Texas cancer agency probe clears some officials

Chairman of $3B Texas cancer-fighting effort says prosecutors clear some officials in probe

AUSTIN, Texas (AP) -- Criminal prosecutors investigating a troubled $3 billion cancer-fighting effort in Texas have cleared current state officials and board members with the agency, a spokesman for the board chairman said Tuesday.
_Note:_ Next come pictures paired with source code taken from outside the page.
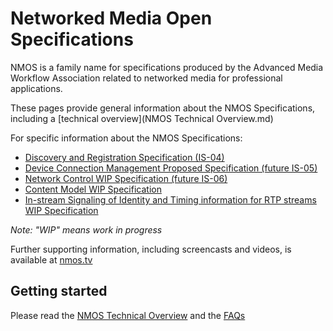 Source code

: # Networked Media Open Specifications

NMOS is a family name for specifications produced by the Advanced Media Workflow Association related to networked media for professional applications.

These pages provide general information about the NMOS Specifications, including a [technical overview](NMOS Technical Overview.md)


For specific information about the NMOS Specifications:
* [Discovery and Registration Specification (IS-04)](https://peterbrightwell.github.io/nmos-discovery-registration)
* [Device Connection Management Proposed Specification (future IS-05)](https://github.com/AMWA-TV/nmos-device-connection-management)
* [Network Control WIP Specification (future IS-06)](https://github.com/AMWA-TV/nmos-network-control)
* [Content Model WIP Specification](https://github.com/AMWA-TV/nmos-content-model)
* [In-stream Signaling of Identity and Timing information for RTP streams WIP Specification](https://github.com/AMWA-TV/nmos-in-stream-id-timing)

_Note: "WIP" means work in progress_

Further supporting information, including screencasts and videos, is available at [nmos.tv](http://nmos.tv)

## Getting started

Please read the [NMOS Technical Overview](NMOS%20Technical%20Overview.md) and the [FAQs](FAQs.md)
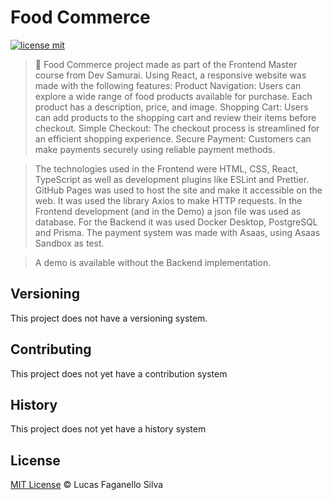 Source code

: # Food Commerce

[![license mit](https://img.shields.io/github/license/Luc4sf/Spotify-Alura)](https://github.com/Luc4sf/FoodCommerceBackend/blob/main/LICENSE.md)

> :rocket: Food Commerce project made as part of the Frontend Master course from Dev Samurai.
> Using React, a responsive website was made with the following features:
>   Product Navigation: Users can explore a wide range of food products available for purchase. Each product has a description, price, and image.
>   Shopping Cart: Users can add products to the shopping cart and review their items before checkout.
>   Simple Checkout: The checkout process is streamlined for an efficient shopping experience.
>   Secure Payment: Customers can make payments securely using reliable payment methods.

> The technologies used in the Frontend were HTML, CSS, React, TypeScript as well as development plugins like ESLint and Prettier. GitHub Pages was used to host the site and make it accessible on the web.
> It was used the library Axios to make HTTP requests. In the Frontend development (and in the Demo) a json file was used as database.
> For the Backend it was used Docker Desktop, PostgreSQL and Prisma. The payment system was made with Asaas, using Asaas Sandbox as test.

> A demo is available without the Backend implementation. 

## Versioning

This project does not have a versioning system.

## Contributing

This project does not yet have a contribution system

## History

This project does not yet have a history system

## License
[MIT License](https://github.com/Luc4sf/FoodCommerceBackend/blob/main/LICENSE.md) © Lucas Faganello Silva
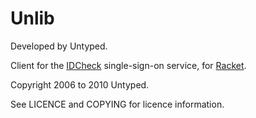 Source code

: Unlib
=====

Developed by Untyped.

Client for the [IDCheck][1] single-sign-on service, for [Racket][2].

Copyright 2006 to 2010 Untyped.

See LICENCE and COPYING for licence information.

[1]: http://idcheck.sourceforge.net
[2]: http://www.racket-lang.org
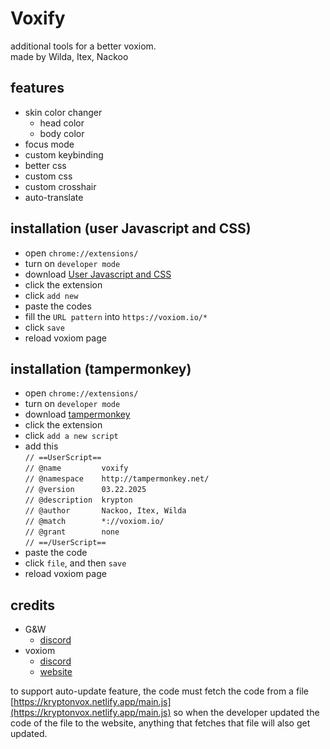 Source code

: # Voxify

additional tools for a better voxiom.<br>
made by Wilda, Itex, Nackoo

## features
  - skin color changer
    - head color
    - body color
  - focus mode 
  - custom keybinding
  - better css
  - custom css
  - custom crosshair
  - auto-translate

## installation (user Javascript and CSS)
  - open `chrome://extensions/`
  - turn on `developer mode`
  - download [User Javascript and CSS](https://chromewebstore.google.com/detail/user-javascript-and-css/nbhcbdghjpllgmfilhnhkllmkecfmpld) 
  - click the extension
  - click `add new`
  - paste the codes
  - fill the `URL pattern` into `https://voxiom.io/*`
  - click `save`
  - reload voxiom page

## installation (tampermonkey)
  - open `chrome://extensions/`
  - turn on `developer mode `
  - download [tampermonkey](https://chromewebstore.google.com/detail/tampermonkey/dhdgffkkebhmkfjojejmpbldmpobfkfo)
  - click the extension
  - click `add a new script`
  - add this <br>
  `// ==UserScript==`<br>
`// @name         voxify`<br>
`// @namespace    http://tampermonkey.net/`<br>
`// @version      03.22.2025`<br>
`// @description  krypton`<br>
`// @author       Nackoo, Itex, Wilda`<br>
`// @match        *://voxiom.io/`<br>
`// @grant        none`<br>
`// ==/UserScript==`<br>
  - paste the code
  - click `file`, and then `save`
  - reload voxiom page

## credits
- G&W
  - [discord](https://discord.gg/WxGZwXqYuW)
- voxiom
  - [discord](https://discord.gg/YExechPavq)
  - [website](https://voxiom.io)

to support auto-update feature, the code must fetch the code from a file [https://kryptonvox.netlify.app/main.js](https://kryptonvox.netlify.app/main.js) so when the developer updated the code of the file to the website, anything that fetches that file will also get updated.
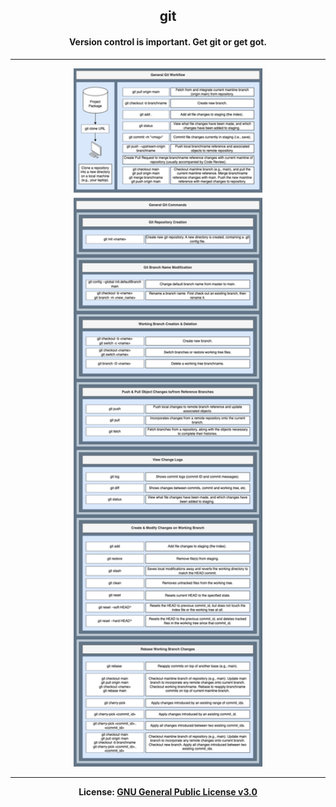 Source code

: <h2 align='center'>git</h2>
<h4 align='center'>Version control is important. Get git or get got.</h4>

---

<p align='center'><img src='https://github.com/kariemoorman/didactic-diy/blob/main/tutorials/git/images/github-commands.drawio.png' height='60%' width='60%'/></p>


---

<p align='center'><b>License: <a href='https://choosealicense.com/licenses/gpl-3.0/'>GNU General 
Public License v3.0</a></b></p>
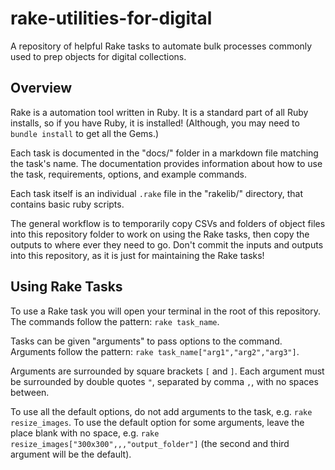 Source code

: # rake-utilities-for-digital

A repository of helpful Rake tasks to automate bulk processes commonly used to prep objects for digital collections. 

## Overview

Rake is a automation tool written in Ruby. 
It is a standard part of all Ruby installs, so if you have Ruby, it is installed!
(Although, you may need to `bundle install` to get all the Gems.)

Each task is documented in the "docs/" folder in a markdown file matching the task's name. 
The documentation provides information about how to use the task, requirements, options, and example commands.

Each task itself is an individual `.rake` file in the "rakelib/" directory, that contains basic ruby scripts. 

The general workflow is to temporarily copy CSVs and folders of object files into this repository folder to work on using the Rake tasks, then copy the outputs to where ever they need to go. 
Don't commit the inputs and outputs into this repository, as it is just for maintaining the Rake tasks!

## Using Rake Tasks

To use a Rake task you will open your terminal in the root of this repository. 
The commands follow the pattern: `rake task_name`.

Tasks can be given "arguments" to pass options to the command. 
Arguments follow the pattern: `rake task_name["arg1","arg2","arg3"]`.

Arguments are surrounded by square brackets `[` and `]`.
Each argument must be surrounded by double quotes `"`, separated by comma `,`, with no spaces between. 

To use all the default options, do not add arguments to the task, e.g. `rake resize_images`.
To use the default option for some arguments, leave the place blank with no space, e.g. `rake resize_images["300x300",,,"output_folder"]` (the second and third argument will be the default).
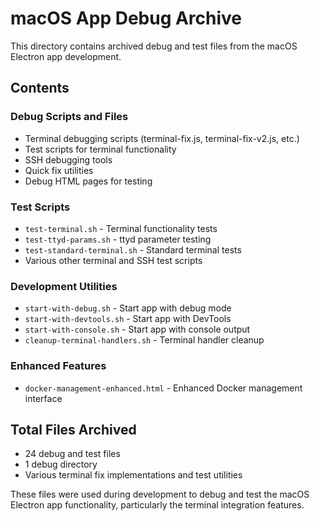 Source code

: # macOS App Debug Archive

This directory contains archived debug and test files from the macOS Electron app development.

## Contents

### Debug Scripts and Files
- Terminal debugging scripts (terminal-fix.js, terminal-fix-v2.js, etc.)
- Test scripts for terminal functionality
- SSH debugging tools
- Quick fix utilities
- Debug HTML pages for testing

### Test Scripts
- `test-terminal.sh` - Terminal functionality tests
- `test-ttyd-params.sh` - ttyd parameter testing
- `test-standard-terminal.sh` - Standard terminal tests
- Various other terminal and SSH test scripts

### Development Utilities
- `start-with-debug.sh` - Start app with debug mode
- `start-with-devtools.sh` - Start app with DevTools
- `start-with-console.sh` - Start app with console output
- `cleanup-terminal-handlers.sh` - Terminal handler cleanup

### Enhanced Features
- `docker-management-enhanced.html` - Enhanced Docker management interface

## Total Files Archived
- 24 debug and test files
- 1 debug directory
- Various terminal fix implementations and test utilities

These files were used during development to debug and test the macOS Electron app functionality, particularly the terminal integration features.
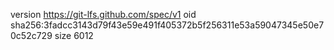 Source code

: version https://git-lfs.github.com/spec/v1
oid sha256:3fadcc3143d79f43e59e491f405372b5f256311e53a59047345e50e70c52c729
size 6012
No mention was made of former executives who resigned in recent months, and prosecutors could not immediately be reached for comment.

The Travis County district attorney's office last month opened a case into the Cancer Prevention and Research Institute of Texas after the embattled agency revealed giving $11 million in taxpayer funds to a private company without a required independent review.

A spokesman for Jimmy Mansour, chairman of the agency's governing board, said investigators told Mansour last week that many surrounding the agency had been cleared.

"(Mansour) was assured that CPRIT, as an organization, and all current board members, are free from suspicion in the ongoing CPRIT investigation. Mr. Mansour is pleased that this cloud has lifted," Austin lobbyist Bill Miller said.

Gregg Cox, a Travis County prosecutor who oversees the public integrity unit investigating the agency, was not in the office Tuesday. A phone message was not immediately returned.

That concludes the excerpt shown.